• ASSIGNMENT:
Report each line of the records where "Assume" occurs.
Top of RECORDS TO PROCESS
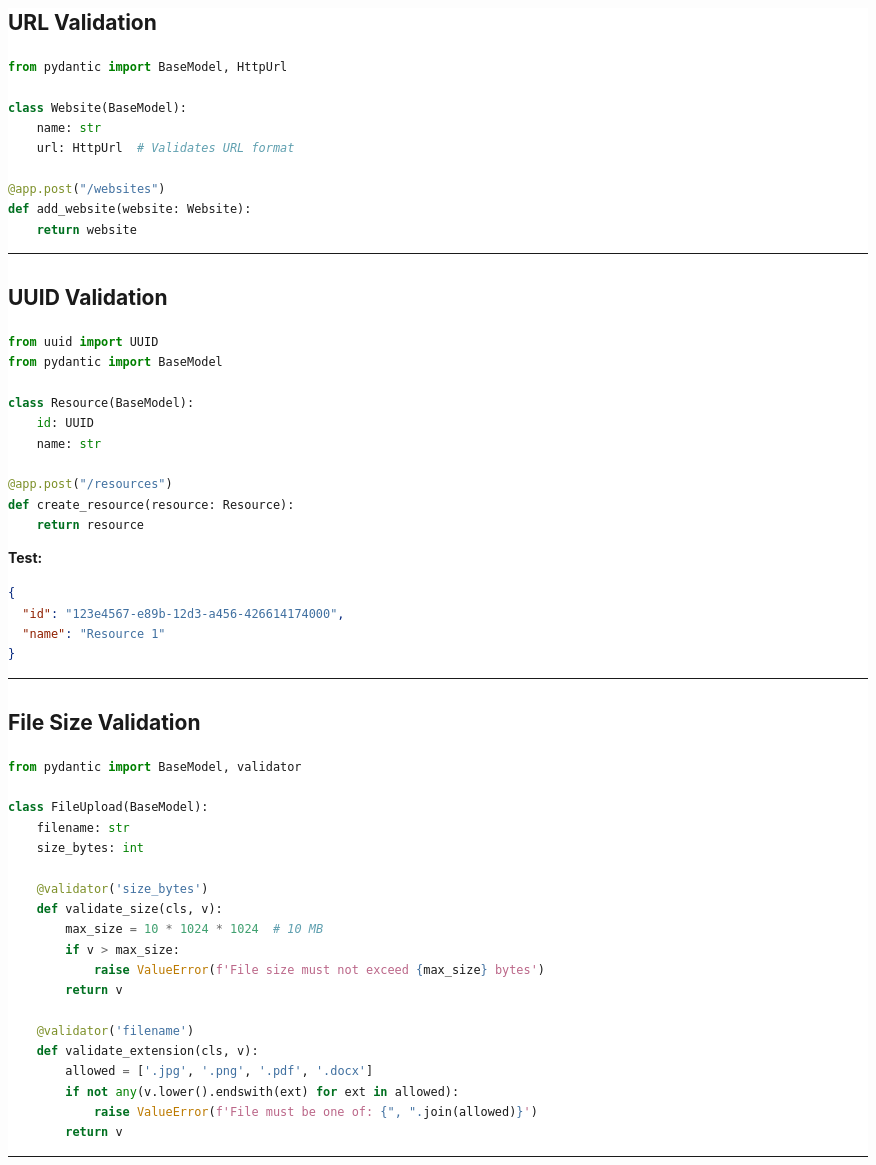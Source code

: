 ## URL Validation

```python
from pydantic import BaseModel, HttpUrl

class Website(BaseModel):
    name: str
    url: HttpUrl  # Validates URL format

@app.post("/websites")
def add_website(website: Website):
    return website
```

---

## UUID Validation

```python
from uuid import UUID
from pydantic import BaseModel

class Resource(BaseModel):
    id: UUID
    name: str

@app.post("/resources")
def create_resource(resource: Resource):
    return resource
```

**Test:**
```json
{
  "id": "123e4567-e89b-12d3-a456-426614174000",
  "name": "Resource 1"
}
```

---

## File Size Validation

```python
from pydantic import BaseModel, validator

class FileUpload(BaseModel):
    filename: str
    size_bytes: int

    @validator('size_bytes')
    def validate_size(cls, v):
        max_size = 10 * 1024 * 1024  # 10 MB
        if v > max_size:
            raise ValueError(f'File size must not exceed {max_size} bytes')
        return v

    @validator('filename')
    def validate_extension(cls, v):
        allowed = ['.jpg', '.png', '.pdf', '.docx']
        if not any(v.lower().endswith(ext) for ext in allowed):
            raise ValueError(f'File must be one of: {", ".join(allowed)}')
        return v
```

---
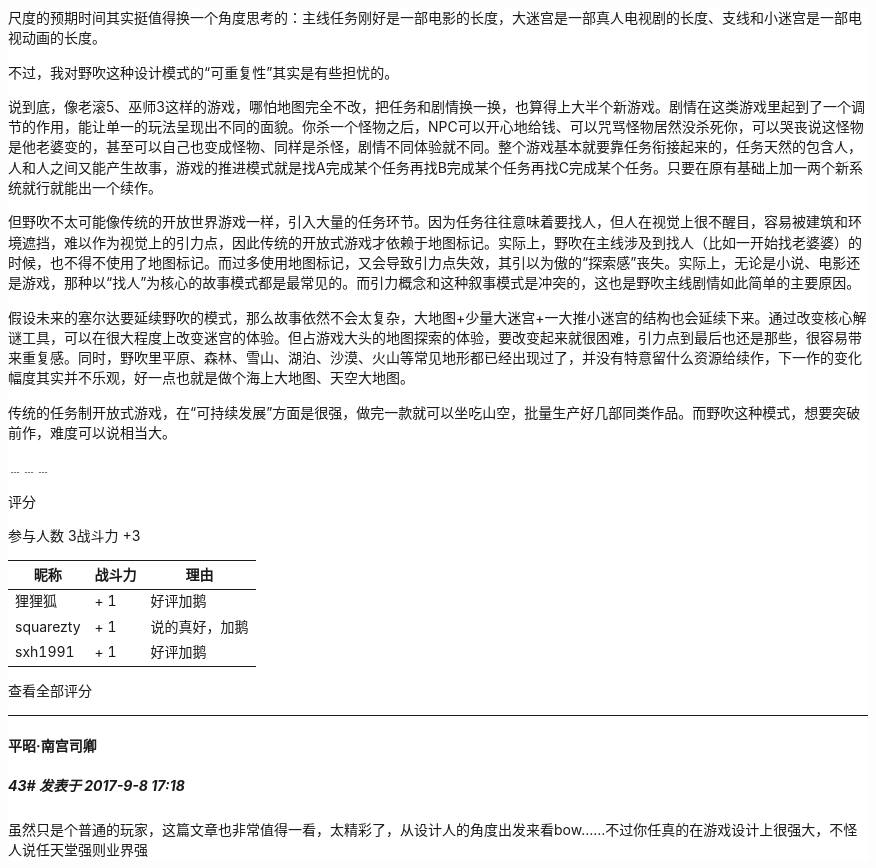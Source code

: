 尺度的预期时间其实挺值得换一个角度思考的：主线任务刚好是一部电影的长度，大迷宫是一部真人电视剧的长度、支线和小迷宫是一部电视动画的长度。


不过，我对野吹这种设计模式的“可重复性”其实是有些担忧的。


说到底，像老滚5、巫师3这样的游戏，哪怕地图完全不改，把任务和剧情换一换，也算得上大半个新游戏。剧情在这类游戏里起到了一个调节的作用，能让单一的玩法呈现出不同的面貌。你杀一个怪物之后，NPC可以开心地给钱、可以咒骂怪物居然没杀死你，可以哭丧说这怪物是他老婆变的，甚至可以自己也变成怪物、同样是杀怪，剧情不同体验就不同。整个游戏基本就要靠任务衔接起来的，任务天然的包含人，人和人之间又能产生故事，游戏的推进模式就是找A完成某个任务再找B完成某个任务再找C完成某个任务。只要在原有基础上加一两个新系统就行就能出一个续作。


但野吹不太可能像传统的开放世界游戏一样，引入大量的任务环节。因为任务往往意味着要找人，但人在视觉上很不醒目，容易被建筑和环境遮挡，难以作为视觉上的引力点，因此传统的开放式游戏才依赖于地图标记。实际上，野吹在主线涉及到找人（比如一开始找老婆婆）的时候，也不得不使用了地图标记。而过多使用地图标记，又会导致引力点失效，其引以为傲的“探索感”丧失。实际上，无论是小说、电影还是游戏，那种以“找人”为核心的故事模式都是最常见的。而引力概念和这种叙事模式是冲突的，这也是野吹主线剧情如此简单的主要原因。


假设未来的塞尔达要延续野吹的模式，那么故事依然不会太复杂，大地图+少量大迷宫+一大推小迷宫的结构也会延续下来。通过改变核心解谜工具，可以在很大程度上改变迷宫的体验。但占游戏大头的地图探索的体验，要改变起来就很困难，引力点到最后也还是那些，很容易带来重复感。同时，野吹里平原、森林、雪山、湖泊、沙漠、火山等常见地形都已经出现过了，并没有特意留什么资源给续作，下一作的变化幅度其实并不乐观，好一点也就是做个海上大地图、天空大地图。


传统的任务制开放式游戏，在“可持续发展”方面是很强，做完一款就可以坐吃山空，批量生产好几部同类作品。而野吹这种模式，想要突破前作，难度可以说相当大。




﹍﹍﹍

评分





 参与人数 3战斗力 +3

|昵称|战斗力|理由|
|----|---|---|
| 狸狸狐| + 1|好评加鹅|
| squarezty| + 1|说的真好，加鹅|
| sxh1991| + 1|好评加鹅|



查看全部评分






*****

####  平昭·南宫司卿  
##### 43#       发表于 2017-9-8 17:18




虽然只是个普通的玩家，这篇文章也非常值得一看，太精彩了，从设计人的角度出发来看bow……不过你任真的在游戏设计上很强大，不怪人说任天堂强则业界强







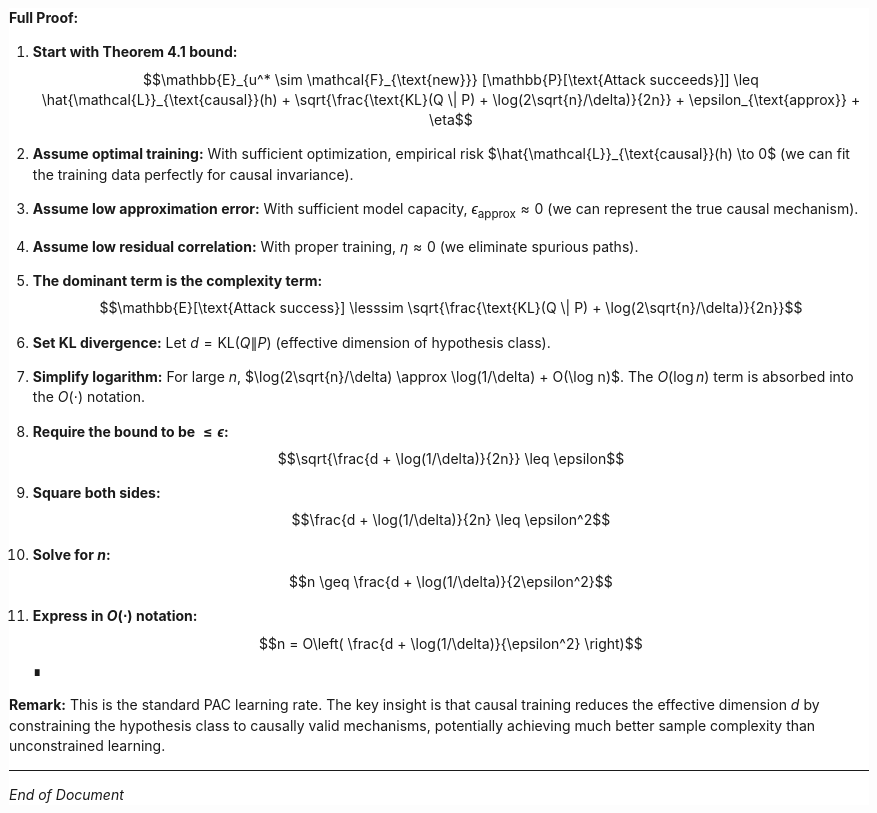 **Full Proof:**

1. **Start with Theorem 4.1 bound:**
   $$\mathbb{E}_{u^* \sim \mathcal{F}_{\text{new}}} [\mathbb{P}[\text{Attack succeeds}]] \leq \hat{\mathcal{L}}_{\text{causal}}(h) + \sqrt{\frac{\text{KL}(Q \| P) + \log(2\sqrt{n}/\delta)}{2n}} + \epsilon_{\text{approx}} + \eta$$

2. **Assume optimal training:**
   With sufficient optimization, empirical risk $\hat{\mathcal{L}}_{\text{causal}}(h) \to 0$ (we can fit the training data perfectly for causal invariance).

3. **Assume low approximation error:**
   With sufficient model capacity, $\epsilon_{\text{approx}} \approx 0$ (we can represent the true causal mechanism).

4. **Assume low residual correlation:**
   With proper training, $\eta \approx 0$ (we eliminate spurious paths).

5. **The dominant term is the complexity term:**
   $$\mathbb{E}[\text{Attack success}] \lesssim \sqrt{\frac{\text{KL}(Q \| P) + \log(2\sqrt{n}/\delta)}{2n}}$$

6. **Set KL divergence:** Let $d = \text{KL}(Q \| P)$ (effective dimension of hypothesis class).

7. **Simplify logarithm:**
   For large $n$, $\log(2\sqrt{n}/\delta) \approx \log(1/\delta) + O(\log n)$. The $O(\log n)$ term is absorbed into the $O(\cdot)$ notation.

8. **Require the bound to be $\leq \epsilon$:**
   $$\sqrt{\frac{d + \log(1/\delta)}{2n}} \leq \epsilon$$

9. **Square both sides:**
   $$\frac{d + \log(1/\delta)}{2n} \leq \epsilon^2$$

10. **Solve for $n$:**
    $$n \geq \frac{d + \log(1/\delta)}{2\epsilon^2}$$

11. **Express in $O(\cdot)$ notation:**
    $$n = O\left( \frac{d + \log(1/\delta)}{\epsilon^2} \right)$$ ∎

**Remark:** This is the standard PAC learning rate. The key insight is that causal training reduces the effective dimension $d$ by constraining the hypothesis class to causally valid mechanisms, potentially achieving much better sample complexity than unconstrained learning.

---

*End of Document*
Bottom of RECORDS TO PROCESS
• OUTPUT FOR THIS TASK:
2. **Assume optimal training:**
3. **Assume low approximation error:**
4. **Assume low residual correlation:**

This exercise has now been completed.